-- Opening Marker --

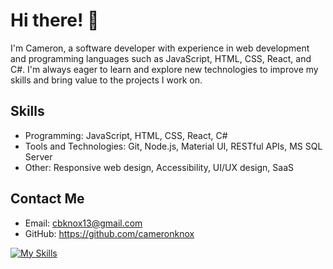 # Hi there! 👋

I'm Cameron, a software developer with experience in web development and programming languages such as JavaScript, HTML, CSS, React, and C#. I'm always eager to learn and explore new technologies to improve my skills and bring value to the projects I work on.

## Skills
- Programming: JavaScript, HTML, CSS, React, C#
- Tools and Technologies: Git, Node.js, Material UI, RESTful APIs, MS SQL Server
- Other: Responsive web design, Accessibility, UI/UX design, SaaS

## Contact Me
- Email: cbknox13@gmail.com
- GitHub: https://github.com/cameronknox

[![My Skills](https://skillicons.dev/icons?i=js,html,css,react,git,cs,materialui,nodejs)](https://skillicons.dev)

-- Closing Marker --

◆ **TASK DESCRIPTION**: If a line above holds the word "https", copy it.

◆ **PROBLEM SOLUTION**:
- GitHub: https://github.com/cameronknox
[![My Skills](https://skillicons.dev/icons?i=js,html,css,react,git,cs,materialui,nodejs)](https://skillicons.dev)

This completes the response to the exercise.